### Task brief
Exactly as they appear below, repeat the lines from the one with "the full specs." through the one with "One example of". Drop every picture.

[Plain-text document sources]
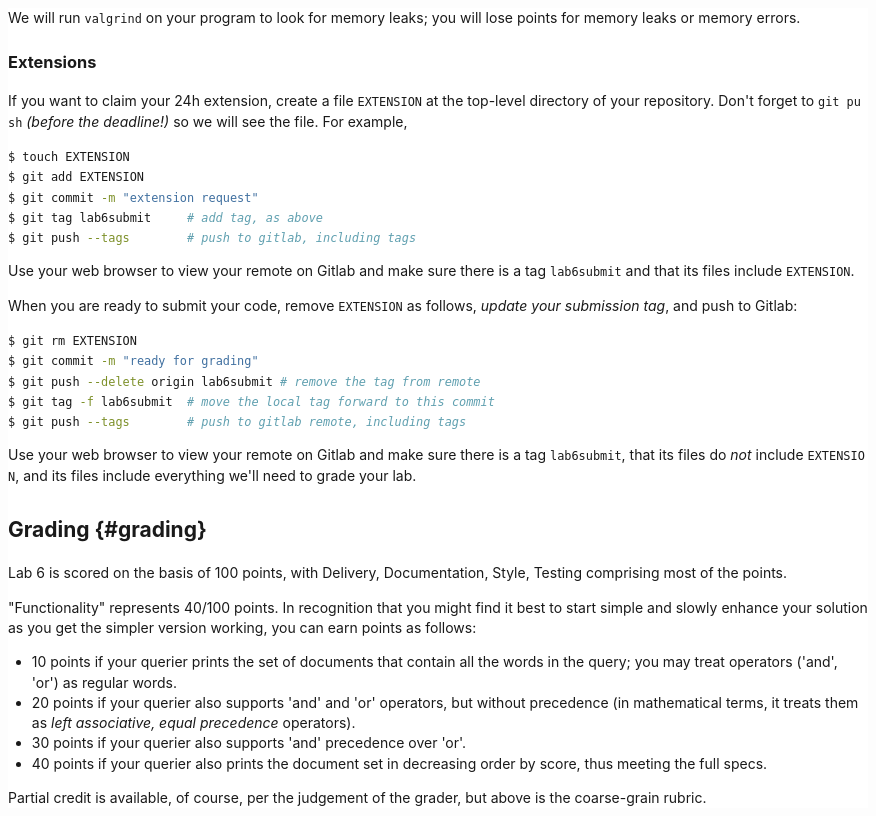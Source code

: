 We will run `valgrind` on your program to look for memory leaks; you will lose points for memory leaks or memory errors.

### Extensions

If you want to claim your 24h extension, create a file `EXTENSION` at the top-level directory of your repository.
Don't forget to `git push` *(before the deadline!)* so we will see the file.
For example,

```bash
$ touch EXTENSION
$ git add EXTENSION
$ git commit -m "extension request"
$ git tag lab6submit     # add tag, as above
$ git push --tags        # push to gitlab, including tags
```

Use your web browser to view your remote on Gitlab and make sure there is a tag `lab6submit` and that its files include `EXTENSION`.

When you are ready to submit your code, remove `EXTENSION` as follows, *update your submission tag*, and push to Gitlab:

```bash
$ git rm EXTENSION
$ git commit -m "ready for grading"
$ git push --delete origin lab6submit # remove the tag from remote
$ git tag -f lab6submit  # move the local tag forward to this commit
$ git push --tags        # push to gitlab remote, including tags
```

Use your web browser to view your remote on Gitlab and make sure there is a tag `lab6submit`, that its files do *not* include `EXTENSION`, and its files include everything we'll need to grade your lab.


## Grading {#grading}

Lab 6 is scored on the basis of 100 points, with Delivery, Documentation, Style, Testing comprising most of the points.

"Functionality" represents 40/100 points.
In recognition that you might find it best to start simple and slowly enhance your solution as you get the simpler version working, you can earn points as follows:

 * 10 points if your querier prints the set of documents that contain all the words in the query; you may treat operators ('and', 'or') as regular words.
 * 20 points if your querier also supports 'and' and 'or' operators, but without precedence (in mathematical terms, it treats them as *left associative, equal precedence* operators).
 * 30 points if your querier also supports 'and' precedence over 'or'.
 * 40 points if your querier also prints the document set in decreasing order by score, thus meeting the full specs.

Partial credit is available, of course, per the judgement of the grader, but above is the coarse-grain rubric.
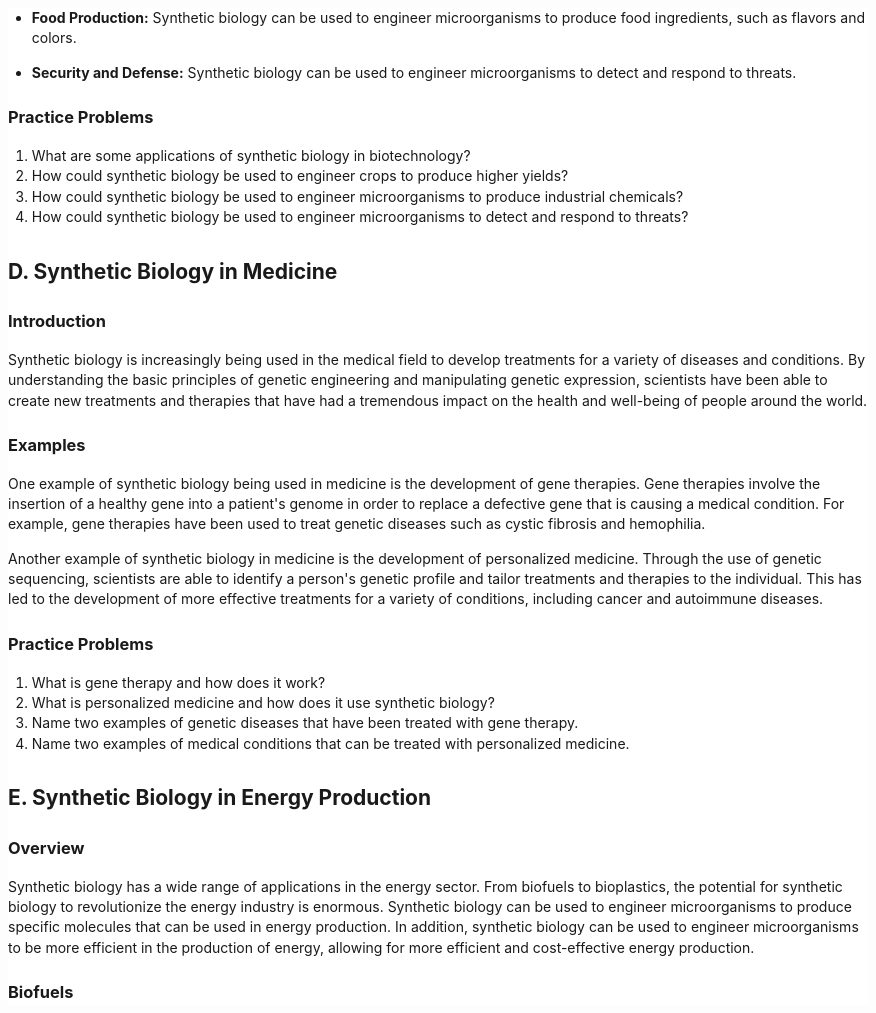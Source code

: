 - **Food Production:** Synthetic biology can be used to engineer microorganisms to produce food ingredients, such as flavors and colors.

- **Security and Defense:** Synthetic biology can be used to engineer microorganisms to detect and respond to threats.

### Practice Problems

1. What are some applications of synthetic biology in biotechnology?
2. How could synthetic biology be used to engineer crops to produce higher yields?
3. How could synthetic biology be used to engineer microorganisms to produce industrial chemicals?
4. How could synthetic biology be used to engineer microorganisms to detect and respond to threats?

## D. Synthetic Biology in Medicine


### Introduction
Synthetic biology is increasingly being used in the medical field to develop treatments for a variety of diseases and conditions. By understanding the basic principles of genetic engineering and manipulating genetic expression, scientists have been able to create new treatments and therapies that have had a tremendous impact on the health and well-being of people around the world.

### Examples
One example of synthetic biology being used in medicine is the development of gene therapies. Gene therapies involve the insertion of a healthy gene into a patient's genome in order to replace a defective gene that is causing a medical condition. For example, gene therapies have been used to treat genetic diseases such as cystic fibrosis and hemophilia.

Another example of synthetic biology in medicine is the development of personalized medicine. Through the use of genetic sequencing, scientists are able to identify a person's genetic profile and tailor treatments and therapies to the individual. This has led to the development of more effective treatments for a variety of conditions, including cancer and autoimmune diseases.

### Practice Problems
1. What is gene therapy and how does it work?
2. What is personalized medicine and how does it use synthetic biology?
3. Name two examples of genetic diseases that have been treated with gene therapy.
4. Name two examples of medical conditions that can be treated with personalized medicine.

## E. Synthetic Biology in Energy Production

### Overview

Synthetic biology has a wide range of applications in the energy sector. From biofuels to bioplastics, the potential for synthetic biology to revolutionize the energy industry is enormous. Synthetic biology can be used to engineer microorganisms to produce specific molecules that can be used in energy production. In addition, synthetic biology can be used to engineer microorganisms to be more efficient in the production of energy, allowing for more efficient and cost-effective energy production.

### Biofuels
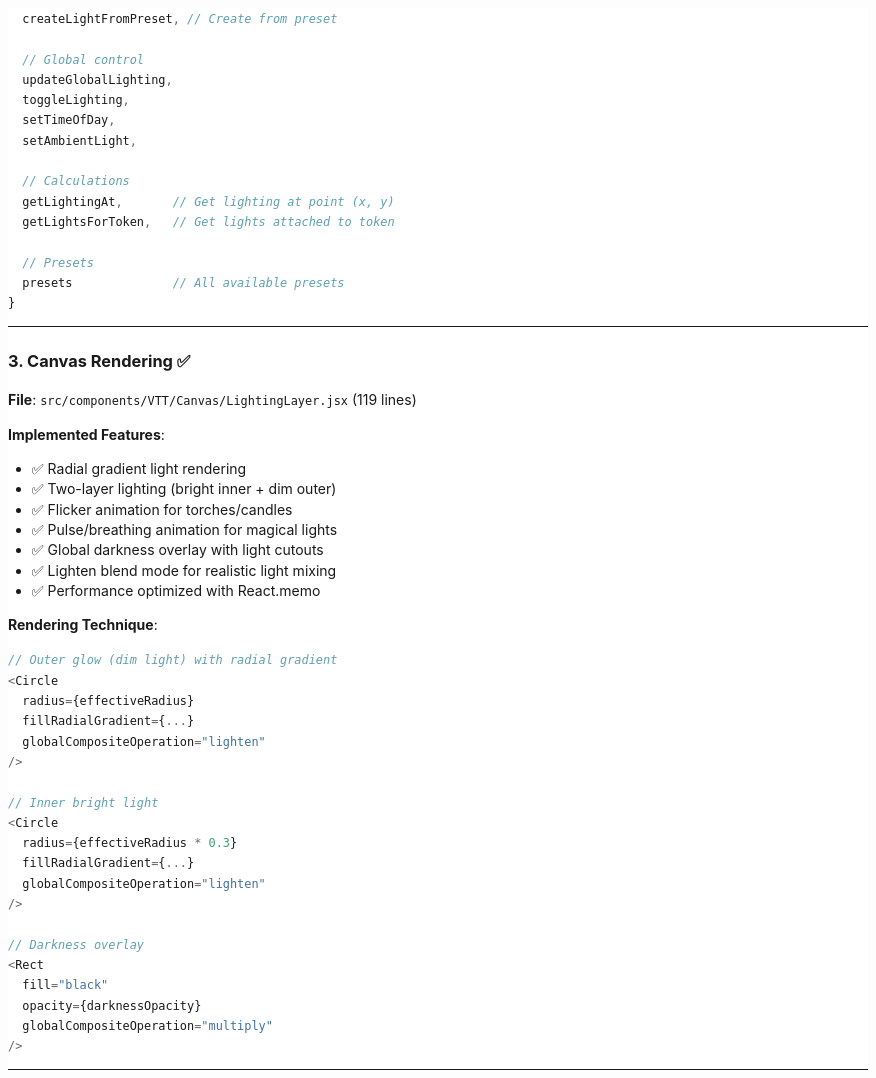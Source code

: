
 ```javascript
  createLightFromPreset, // Create from preset
  
  // Global control
  updateGlobalLighting,
  toggleLighting,
  setTimeOfDay,
  setAmbientLight,
  
  // Calculations
  getLightingAt,       // Get lighting at point (x, y)
  getLightsForToken,   // Get lights attached to token
  
  // Presets
  presets              // All available presets
}
```

---

### 3. Canvas Rendering ✅
**File**: `src/components/VTT/Canvas/LightingLayer.jsx` (119 lines)

**Implemented Features**:
- ✅ Radial gradient light rendering
- ✅ Two-layer lighting (bright inner + dim outer)
- ✅ Flicker animation for torches/candles
- ✅ Pulse/breathing animation for magical lights
- ✅ Global darkness overlay with light cutouts
- ✅ Lighten blend mode for realistic light mixing
- ✅ Performance optimized with React.memo

**Rendering Technique**:
```javascript
// Outer glow (dim light) with radial gradient
<Circle 
  radius={effectiveRadius} 
  fillRadialGradient={...}
  globalCompositeOperation="lighten"
/>

// Inner bright light
<Circle 
  radius={effectiveRadius * 0.3}
  fillRadialGradient={...}
  globalCompositeOperation="lighten"
/>

// Darkness overlay
<Rect 
  fill="black"
  opacity={darknessOpacity}
  globalCompositeOperation="multiply"
/>
```

---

### Output of the task
 * 40 points if your querier also prints the document set in decreasing order by score, thus meeting the full specs.

Partial credit is available, of course, per the judgement of the grader, but above is the coarse-grain rubric.
Source code

: - **Food Production:** Synthetic biology can be used to engineer microorganisms to produce food ingredients, such as flavors and colors.

- **Security and Defense:** Synthetic biology can be used to engineer microorganisms to detect and respond to threats.

### Practice Problems

1. What are some applications of synthetic biology in biotechnology?
2. How could synthetic biology be used to engineer crops to produce higher yields?
3. How could synthetic biology be used to engineer microorganisms to produce industrial chemicals?
4. How could synthetic biology be used to engineer microorganisms to detect and respond to threats?

## D. Synthetic Biology in Medicine


### Introduction
Synthetic biology is increasingly being used in the medical field to develop treatments for a variety of diseases and conditions. By understanding the basic principles of genetic engineering and manipulating genetic expression, scientists have been able to create new treatments and therapies that have had a tremendous impact on the health and well-being of people around the world.

### Examples
One example of synthetic biology being used in medicine is the development of gene therapies. Gene therapies involve the insertion of a healthy gene into a patient's genome in order to replace a defective gene that is causing a medical condition. For example, gene therapies have been used to treat genetic diseases such as cystic fibrosis and hemophilia.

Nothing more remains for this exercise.